### Your task
All lines from the one with "is written every" through the end of the records below are to be given again exactly, and nothing else.

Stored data
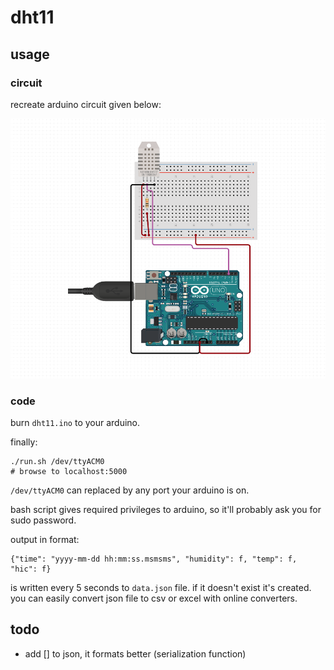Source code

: # dht11

## usage

### circuit

recreate arduino circuit given below:

<img src="docs/circuit.png">

### code

burn `dht11.ino` to your arduino.

finally:

```
./run.sh /dev/ttyACM0
# browse to localhost:5000
```

`/dev/ttyACM0` can replaced by any port your arduino is on.

bash script gives required privileges to arduino, so it'll probably ask you for sudo password.


output in format:
```
{"time": "yyyy-mm-dd hh:mm:ss.msmsms", "humidity": f, "temp": f, "hic": f}
```

is written every 5 seconds to `data.json` file. if it doesn't exist it's created.  
you can easily convert json file to csv or excel with online converters.


## todo

* add [] to json, it formats better (serialization function)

### Solved exercise
is written every 5 seconds to `data.json` file. if it doesn't exist it's created.  
you can easily convert json file to csv or excel with online converters.


## todo

* add [] to json, it formats better (serialization function)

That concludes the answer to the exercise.